§ MATERIALS PROVIDED:
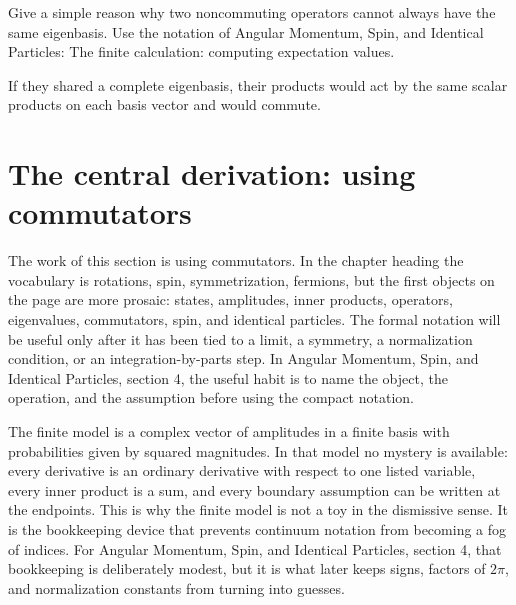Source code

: \begin{exercise}
Give a simple reason why two noncommuting operators cannot always have the same eigenbasis.  Use the notation of Angular Momentum, Spin, and Identical Particles: The finite calculation: computing expectation values.
\begin{answer}
If they shared a complete eigenbasis, their products would act by the same scalar products on each basis vector and would commute.
\end{answer}
\end{exercise}



\section{The central derivation: using commutators}













The work of this section is using commutators.  In the chapter heading the vocabulary is rotations, spin, symmetrization, fermions, but the first objects on the page are more prosaic: states, amplitudes, inner products, operators, eigenvalues, commutators, spin, and identical particles.  The formal notation will be useful only after it has been tied to a limit, a symmetry, a normalization condition, or an integration-by-parts step.  In Angular Momentum, Spin, and Identical Particles, section 4, the useful habit is to name the object, the operation, and the assumption before using the compact notation.

The finite model is a complex vector of amplitudes in a finite basis with probabilities given by squared magnitudes.  In that model no mystery is available: every derivative is an ordinary derivative with respect to one listed variable, every inner product is a sum, and every boundary assumption can be written at the endpoints.  This is why the finite model is not a toy in the dismissive sense.  It is the bookkeeping device that prevents continuum notation from becoming a fog of indices.  For Angular Momentum, Spin, and Identical Particles, section 4, that bookkeeping is deliberately modest, but it is what later keeps signs, factors of \(2\pi\), and normalization constants from turning into guesses.

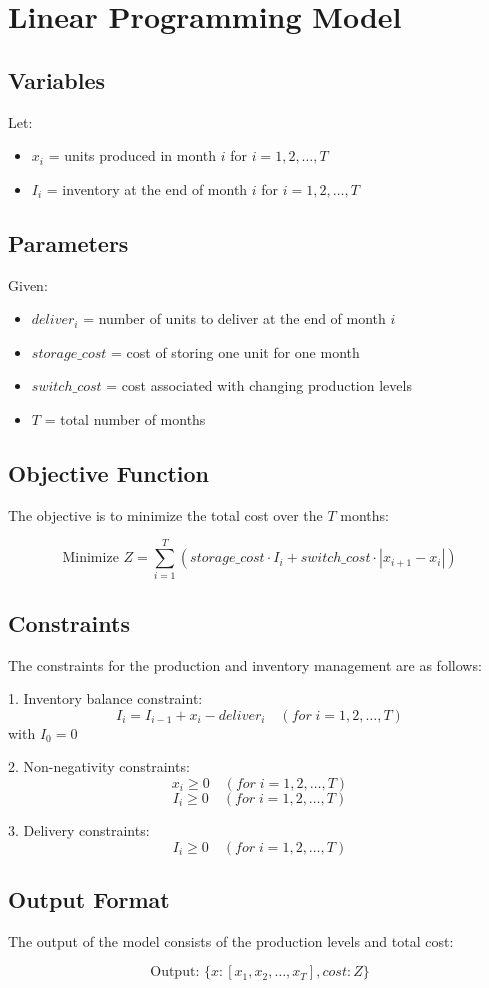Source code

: \documentclass{article}
\begin{document}
\section*{Linear Programming Model}

\subsection*{Variables}
Let:
\begin{itemize}
    \item \( x_i \) = units produced in month \( i \) for \( i = 1, 2, \ldots, T \)
    \item \( I_i \) = inventory at the end of month \( i \) for \( i = 1, 2, \ldots, T \)
\end{itemize}

\subsection*{Parameters}
Given:
\begin{itemize}
    \item \( deliver_i \) = number of units to deliver at the end of month \( i \)
    \item \( storage\_cost \) = cost of storing one unit for one month
    \item \( switch\_cost \) = cost associated with changing production levels
    \item \( T \) = total number of months
\end{itemize}

\subsection*{Objective Function}
The objective is to minimize the total cost over the \( T \) months:

\[
\text{Minimize } Z = \sum_{i=1}^{T} \left( storage\_cost \cdot I_i + switch\_cost \cdot |x_{i+1} - x_i| \right)
\]

\subsection*{Constraints}
The constraints for the production and inventory management are as follows:

1. Inventory balance constraint:
   \[
   I_i = I_{i-1} + x_i - deliver_i \quad (for \; i = 1, 2, \ldots, T)
   \]
   with \( I_0 = 0 \)

2. Non-negativity constraints:
   \[
   x_i \geq 0 \quad (for \; i = 1, 2, \ldots, T)
   \]
   \[
   I_i \geq 0 \quad (for \; i = 1, 2, \ldots, T)
   \]

3. Delivery constraints:
   \[
   I_i \geq 0 \quad (for \; i = 1, 2, \ldots, T)
   \]

\subsection*{Output Format}
The output of the model consists of the production levels and total cost:

\[
\text{Output: } \{ x: [x_1, x_2, \ldots, x_T], cost: Z \}
\]
\end{document}
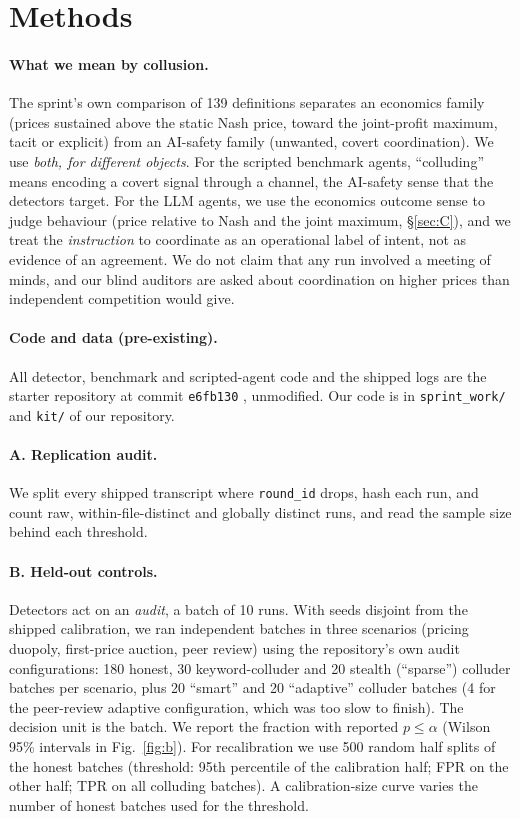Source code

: \documentclass[10pt]{article}
\begin{document}
\section{Methods}
\paragraph{What we mean by collusion.} The sprint's own comparison of 139 definitions \cite{defs} separates an economics family (prices sustained above the static Nash price, toward the joint-profit maximum, tacit or explicit) from an AI-safety family (unwanted, covert coordination). We use \emph{both, for different objects}. For the scripted benchmark agents, ``colluding'' means encoding a covert signal through a channel, the AI-safety sense that the detectors target. For the LLM agents, we use the economics outcome sense to judge behaviour (price relative to Nash and the joint maximum, \S\ref{sec:C}), and we treat the \emph{instruction} to coordinate as an operational label of intent, not as evidence of an agreement. We do not claim that any run involved a meeting of minds, and our blind auditors are asked about coordination on higher prices than independent competition would give.

\paragraph{Code and data (pre-existing).} All detector, benchmark and scripted-agent code and the shipped logs are the starter repository at commit \texttt{e6fb130} \cite{starter}, unmodified. Our code is in \texttt{sprint\_work/} and \texttt{kit/} of our repository.

\paragraph{A. Replication audit.} We split every shipped transcript where \texttt{round\_id} drops, hash each run, and count raw, within-file-distinct and globally distinct runs, and read the sample size behind each threshold.

\paragraph{B. Held-out controls.} Detectors act on an \emph{audit}, a batch of 10 runs. With seeds disjoint from the shipped calibration, we ran independent batches in three scenarios (pricing duopoly, first-price auction, peer review) using the repository's own audit configurations: 180 honest, 30 keyword-colluder and 20 stealth (``sparse'') colluder batches per scenario, plus 20 ``smart'' and 20 ``adaptive'' colluder batches (4 for the peer-review adaptive configuration, which was too slow to finish). The decision unit is the batch. We report the fraction with reported $p\le\alpha$ (Wilson 95\% intervals in Fig.~\ref{fig:b}). For recalibration we use 500 random half splits of the honest batches (threshold: 95th percentile of the calibration half; FPR on the other half; TPR on all colluding batches). A calibration-size curve varies the number of honest batches used for the threshold.
\end{document}
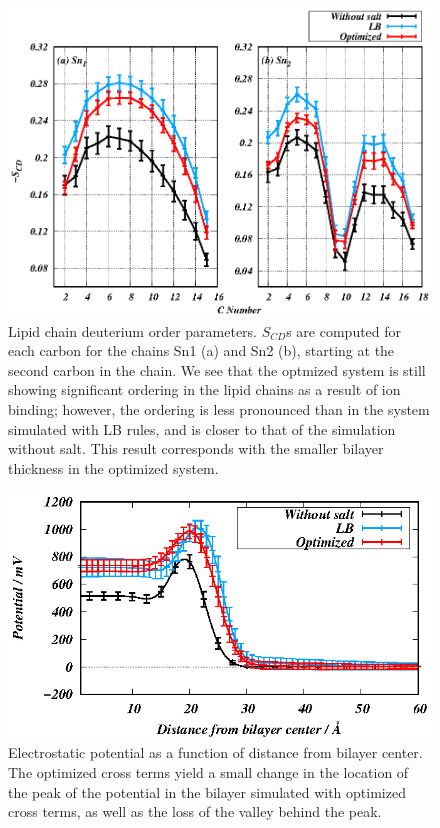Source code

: \documentclass[journal=langd5,manuscript=article]{achemso}
\begin{document}
\begin{figure}[htb]
    \caption{ Lipid chain deuterium order parameters. $S_{CD}$s are computed for each carbon
        for the chains Sn1 (a) and Sn2 (b), starting at the second carbon in the chain. We see that the optmized system is still showing significant ordering in the lipid
    chains as a result of ion binding; however, the ordering is less pronounced than in the system simulated with LB rules, 
    and is closer to that of the simulation without salt. This
result corresponds with the smaller bilayer thickness in the optimized system.
}
    \label{fig:op}
    \includegraphics[width=\textwidth,trim=-3cm 0 0 0]{figure_s2.eps}
\end{figure}
\clearpage
\begin{figure}
    \caption{ Electrostatic potential as a function of distance from bilayer center. The optimized
cross terms yield a small change in the location of the peak of the potential in the
bilayer simulated with optimized cross terms, as well as the loss of the valley behind the peak.
}
    \label{fig:potential}
    \includegraphics[width=\textwidth,trim=-3cm 0 0 0]{figure_s3.eps}
\end{figure}
\end{document}
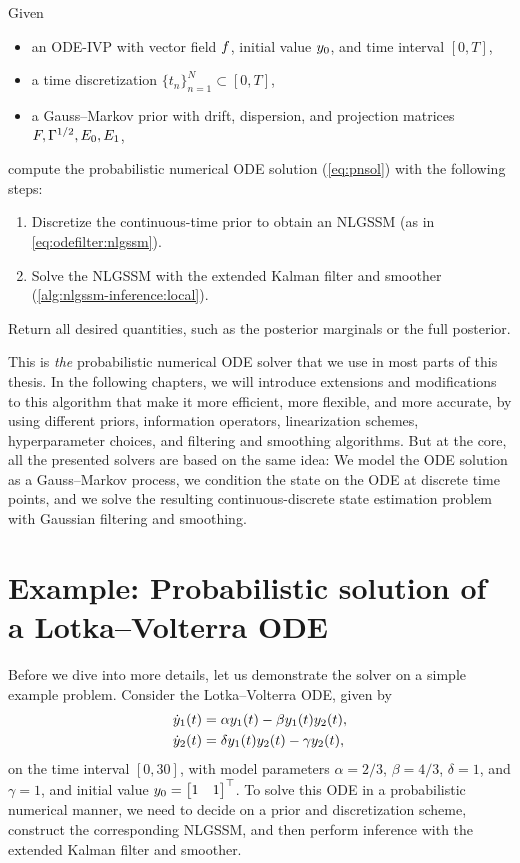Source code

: \documentclass{mimosis}
\begin{document}
\begin{alg}
\label{alg:odefilter}
Given
\begin{itemize}[nosep]
\item an ODE-IVP with vector field \(\vf\),
initial value \(y_0\), and
time interval \([0, T]\),
\item a time discretization \(\{t_n\}_{n=1}^N \subset [0, T]\),
\item a Gauss--Markov prior with drift, dispersion, and projection matrices \(F, \Gamma^{1/2}, E_{0}, E_{1}\),
\end{itemize}
compute the probabilistic numerical ODE solution
(\cref{eq:pnsol})
with the following steps:
\begin{enumerate}[nosep]
\item Discretize the continuous-time prior to obtain an NLGSSM
(as in \cref{eq:odefilter:nlgssm}).
\item Solve the NLGSSM with the extended Kalman filter and smoother
(\cref{alg:nlgssm-inference:local}).
\end{enumerate}
Return all desired quantities, such as
the posterior marginals or the full posterior.
\end{alg}

This is \emph{the} probabilistic numerical ODE solver that we use in most parts of this thesis.
In the following chapters, we will introduce extensions and modifications to this algorithm that make it more efficient, more flexible, and more accurate,
by using different priors, information operators, linearization schemes, hyperparameter choices, and filtering and smoothing algorithms.
But at the core, all the presented solvers are based on the same idea:
We model the ODE solution as a Gauss--Markov process, we condition the state on the ODE at discrete time points, and we solve the resulting continuous-discrete state estimation problem with Gaussian filtering and smoothing.
\section{Example: Probabilistic solution of a Lotka--Volterra ODE}
\label{sec:org6431327}
Before we dive into more details, let us demonstrate the solver on a simple example problem.
Consider the Lotka--Volterra ODE, given by
\begin{subequations}
\begin{align}
  \dot{y}_1(t) &= \alpha y_1(t) - \beta y_1(t) y_2(t), \\
  \dot{y}_2(t) &= \delta y_1(t) y_2(t) - \gamma y_2(t),
\end{align}
\end{subequations}
on the time interval \([0, 30]\),
with model parameters \(\alpha = 2/3\), \(\beta = 4/3\), \(\delta = 1\), and \(\gamma = 1\),
and initial value \(\val_0 = \mqty[1 & 1]^\T\).
To solve this ODE in a probabilistic numerical manner, we need to decide on a prior and discretization scheme, construct the corresponding NLGSSM, and then perform inference with the extended Kalman filter and smoother.
\end{document}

§ PROBLEM DESCRIPTION:
The expected answer is a copy of every line in the entries that holds the word "levels".

§ RESPONSE:
    \item \( switch\_cost \) = cost associated with changing production levels
The output of the model consists of the production levels and total cost:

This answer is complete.